Segment Open

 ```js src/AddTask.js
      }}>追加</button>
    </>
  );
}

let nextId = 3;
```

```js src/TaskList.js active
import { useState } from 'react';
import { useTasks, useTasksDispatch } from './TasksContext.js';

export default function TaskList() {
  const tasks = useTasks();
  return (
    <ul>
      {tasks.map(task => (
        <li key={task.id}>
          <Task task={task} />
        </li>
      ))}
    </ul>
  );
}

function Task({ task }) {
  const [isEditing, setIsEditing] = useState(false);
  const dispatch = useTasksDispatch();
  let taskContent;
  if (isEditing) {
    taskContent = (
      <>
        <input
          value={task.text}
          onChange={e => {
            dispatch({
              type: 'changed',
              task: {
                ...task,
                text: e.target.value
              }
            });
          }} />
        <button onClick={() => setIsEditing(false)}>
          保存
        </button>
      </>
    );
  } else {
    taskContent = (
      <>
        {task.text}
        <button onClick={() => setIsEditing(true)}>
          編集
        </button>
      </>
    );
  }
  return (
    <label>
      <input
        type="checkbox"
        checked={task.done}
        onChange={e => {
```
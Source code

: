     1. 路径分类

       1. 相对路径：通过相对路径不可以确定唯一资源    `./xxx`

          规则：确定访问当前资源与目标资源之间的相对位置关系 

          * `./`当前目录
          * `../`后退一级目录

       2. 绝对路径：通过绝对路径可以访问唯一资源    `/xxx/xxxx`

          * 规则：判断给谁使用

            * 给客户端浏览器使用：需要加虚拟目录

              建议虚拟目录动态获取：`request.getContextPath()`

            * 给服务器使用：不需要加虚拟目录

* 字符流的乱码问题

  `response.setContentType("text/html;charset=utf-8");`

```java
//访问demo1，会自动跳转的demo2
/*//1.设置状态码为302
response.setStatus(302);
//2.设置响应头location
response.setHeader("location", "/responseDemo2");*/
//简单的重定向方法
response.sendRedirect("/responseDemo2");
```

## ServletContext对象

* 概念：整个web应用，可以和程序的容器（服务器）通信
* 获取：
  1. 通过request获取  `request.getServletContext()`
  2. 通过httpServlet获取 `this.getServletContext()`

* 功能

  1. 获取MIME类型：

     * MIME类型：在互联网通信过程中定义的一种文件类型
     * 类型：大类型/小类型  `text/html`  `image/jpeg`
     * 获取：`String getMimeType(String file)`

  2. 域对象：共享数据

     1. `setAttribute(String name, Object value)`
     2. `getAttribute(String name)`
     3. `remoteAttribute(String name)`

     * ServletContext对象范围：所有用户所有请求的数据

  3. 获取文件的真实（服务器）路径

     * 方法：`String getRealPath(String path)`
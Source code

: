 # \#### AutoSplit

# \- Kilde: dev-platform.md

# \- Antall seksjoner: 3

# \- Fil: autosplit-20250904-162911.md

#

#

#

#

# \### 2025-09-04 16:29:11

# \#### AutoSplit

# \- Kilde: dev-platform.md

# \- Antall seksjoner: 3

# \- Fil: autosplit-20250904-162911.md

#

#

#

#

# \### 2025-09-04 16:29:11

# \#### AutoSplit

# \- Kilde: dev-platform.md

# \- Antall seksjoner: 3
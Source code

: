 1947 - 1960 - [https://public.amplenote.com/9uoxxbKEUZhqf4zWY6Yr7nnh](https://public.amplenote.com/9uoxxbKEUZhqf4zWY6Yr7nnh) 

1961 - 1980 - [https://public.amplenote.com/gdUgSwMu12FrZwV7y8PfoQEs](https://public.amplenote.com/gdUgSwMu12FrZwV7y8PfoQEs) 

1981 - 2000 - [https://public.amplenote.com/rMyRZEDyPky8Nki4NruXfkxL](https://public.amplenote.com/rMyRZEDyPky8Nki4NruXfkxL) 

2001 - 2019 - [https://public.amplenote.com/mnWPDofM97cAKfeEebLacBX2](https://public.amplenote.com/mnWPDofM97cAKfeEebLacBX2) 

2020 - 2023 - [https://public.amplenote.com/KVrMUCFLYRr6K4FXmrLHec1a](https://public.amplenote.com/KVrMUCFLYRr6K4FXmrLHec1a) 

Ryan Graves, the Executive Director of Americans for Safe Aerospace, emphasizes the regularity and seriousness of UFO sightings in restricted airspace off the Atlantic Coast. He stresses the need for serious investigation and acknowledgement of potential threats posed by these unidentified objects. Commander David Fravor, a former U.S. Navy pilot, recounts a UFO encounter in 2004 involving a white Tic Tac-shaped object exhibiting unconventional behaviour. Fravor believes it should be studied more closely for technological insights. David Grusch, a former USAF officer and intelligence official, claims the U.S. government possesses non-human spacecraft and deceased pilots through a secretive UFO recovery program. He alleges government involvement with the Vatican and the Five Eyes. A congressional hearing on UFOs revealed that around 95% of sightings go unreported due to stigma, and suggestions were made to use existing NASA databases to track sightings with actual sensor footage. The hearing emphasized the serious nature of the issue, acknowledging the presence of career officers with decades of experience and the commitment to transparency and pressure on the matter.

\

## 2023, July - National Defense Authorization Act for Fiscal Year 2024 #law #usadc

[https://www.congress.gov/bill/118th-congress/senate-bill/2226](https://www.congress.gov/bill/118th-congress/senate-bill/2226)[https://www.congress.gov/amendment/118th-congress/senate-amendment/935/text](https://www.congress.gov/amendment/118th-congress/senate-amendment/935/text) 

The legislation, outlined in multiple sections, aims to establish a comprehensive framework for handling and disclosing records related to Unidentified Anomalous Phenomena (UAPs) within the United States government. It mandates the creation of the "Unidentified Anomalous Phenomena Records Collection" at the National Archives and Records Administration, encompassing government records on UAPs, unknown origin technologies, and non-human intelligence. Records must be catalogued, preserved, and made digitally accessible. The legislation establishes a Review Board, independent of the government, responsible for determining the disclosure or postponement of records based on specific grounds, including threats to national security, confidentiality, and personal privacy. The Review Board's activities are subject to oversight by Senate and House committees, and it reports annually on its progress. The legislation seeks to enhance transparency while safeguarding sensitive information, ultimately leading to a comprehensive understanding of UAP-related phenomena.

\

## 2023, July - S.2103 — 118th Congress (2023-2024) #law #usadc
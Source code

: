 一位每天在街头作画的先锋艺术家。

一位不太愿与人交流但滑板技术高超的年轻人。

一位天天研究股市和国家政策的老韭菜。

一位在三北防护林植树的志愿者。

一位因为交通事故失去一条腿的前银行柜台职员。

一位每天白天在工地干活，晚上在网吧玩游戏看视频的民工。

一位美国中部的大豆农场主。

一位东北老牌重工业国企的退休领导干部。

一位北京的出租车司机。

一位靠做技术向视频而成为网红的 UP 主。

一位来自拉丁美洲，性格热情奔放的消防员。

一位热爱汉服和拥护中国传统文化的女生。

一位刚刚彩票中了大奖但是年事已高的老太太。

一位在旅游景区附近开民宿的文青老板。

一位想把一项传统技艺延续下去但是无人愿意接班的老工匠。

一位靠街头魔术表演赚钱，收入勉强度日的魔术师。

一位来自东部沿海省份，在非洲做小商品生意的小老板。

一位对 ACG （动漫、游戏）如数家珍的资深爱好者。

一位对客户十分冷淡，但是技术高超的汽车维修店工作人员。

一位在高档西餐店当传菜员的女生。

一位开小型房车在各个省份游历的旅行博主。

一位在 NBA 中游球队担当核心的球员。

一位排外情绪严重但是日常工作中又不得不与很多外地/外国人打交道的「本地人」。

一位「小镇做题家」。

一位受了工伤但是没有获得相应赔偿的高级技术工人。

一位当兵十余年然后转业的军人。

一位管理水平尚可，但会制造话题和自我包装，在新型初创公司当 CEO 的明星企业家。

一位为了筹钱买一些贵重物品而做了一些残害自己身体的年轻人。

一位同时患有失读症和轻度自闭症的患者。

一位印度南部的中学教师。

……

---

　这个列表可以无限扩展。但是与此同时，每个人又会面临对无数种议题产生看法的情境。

Segment Closed

### TO DO
For every line above with the word "July" in it, make a copy.

### RESPONSE TO THE EXERCISE
## 2023, July - National Defense Authorization Act for Fiscal Year 2024 #law #usadc
## 2023, July - S.2103 — 118th Congress (2023-2024) #law #usadc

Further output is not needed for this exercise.